Relationships between synchrony and number of cells of ICM/TE. (a) Fluorescence images of H2B-mCherry-expressing, CDX immunostained, and OCT3/4 immunostained embryos. Bar = 100 µm For this analysis, 60 mouse zygotes (we used 15 female and three male mice) were observed. (b) Correlation between third CV and number of TE. (c) Correlation between third CV and number of ICM. (d) Correlation between third CV and TE/ICM ratio. (e) Correlation between third CV and total number of cells (TE + ICM).

Figure 7

Third division synchrony affects compaction and YAP1 localization. (a) Comparison of the state of compaction between an embryo showing a high CV and an embryo showing a low CV. Black arrowheads represent blastomeres that did not become flattened.

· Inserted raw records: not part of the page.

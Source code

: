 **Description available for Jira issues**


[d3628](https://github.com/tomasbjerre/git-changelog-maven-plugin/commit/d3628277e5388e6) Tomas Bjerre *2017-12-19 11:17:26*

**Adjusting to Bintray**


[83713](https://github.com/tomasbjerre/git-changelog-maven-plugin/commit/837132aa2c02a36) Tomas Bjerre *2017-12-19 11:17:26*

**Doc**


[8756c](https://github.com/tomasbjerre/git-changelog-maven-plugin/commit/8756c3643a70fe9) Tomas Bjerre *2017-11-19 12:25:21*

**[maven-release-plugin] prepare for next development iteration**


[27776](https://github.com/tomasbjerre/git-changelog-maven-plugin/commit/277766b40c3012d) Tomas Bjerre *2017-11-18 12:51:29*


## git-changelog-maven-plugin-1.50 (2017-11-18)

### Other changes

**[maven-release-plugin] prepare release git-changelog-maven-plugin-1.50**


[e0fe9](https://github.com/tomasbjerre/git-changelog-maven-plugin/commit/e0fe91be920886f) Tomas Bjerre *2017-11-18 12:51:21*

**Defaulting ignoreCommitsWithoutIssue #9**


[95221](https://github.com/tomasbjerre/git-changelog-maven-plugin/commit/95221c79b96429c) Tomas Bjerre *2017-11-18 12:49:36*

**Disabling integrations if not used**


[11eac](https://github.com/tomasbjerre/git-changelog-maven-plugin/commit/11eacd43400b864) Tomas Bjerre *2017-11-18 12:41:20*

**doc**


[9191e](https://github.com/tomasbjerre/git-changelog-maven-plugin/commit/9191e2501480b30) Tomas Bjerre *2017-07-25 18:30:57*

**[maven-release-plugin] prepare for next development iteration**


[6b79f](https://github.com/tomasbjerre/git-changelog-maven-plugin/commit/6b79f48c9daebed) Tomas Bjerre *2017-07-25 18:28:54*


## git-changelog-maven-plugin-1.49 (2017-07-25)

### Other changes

Bar = 50 µm. (b) Relationship between not-all/all cells became flattened and low CV/high CV. For this analysis, 74 mouse zygotes (we used 15 female and three male mice) were observed. (c) Not-all/all flattened embryos immunostained with the anti-YAP1 antibody. Black and yellow arrowheads represent blastomeres that do not contribute to compaction. Bar = 50 µm. We used mouse 56 zygotes for immunostaining (we used five female and one male mice). (d) YAP1 localization by live-cell imaging using Yap1-EGFP mRNA. The upper left illustration shows the plasmid that we used. The upper right illustration shows the scheme of the experiments. The middle left panel shows the embryo with low CV at third division. Video is at 10 min intervals. Red frames show the durations in which the YAP1-EGFP signal was strongly seen in the nucleus. The middle right panel shows the embryo with high CV at third division. Yellow arrowheads indicate blastomeres that do not contribute to compaction at this point, and white arrowheads indicate blastomeres derived from blastomeres shown with yellow arrowheads, wherein Yap1-EGFP was localized to the nucleus. The bottom panels show an enlarged single-plane image. Bar = 50 µm. We used 49 zygotes for the observation of YAP1-EGFP (we used five female and one male mice).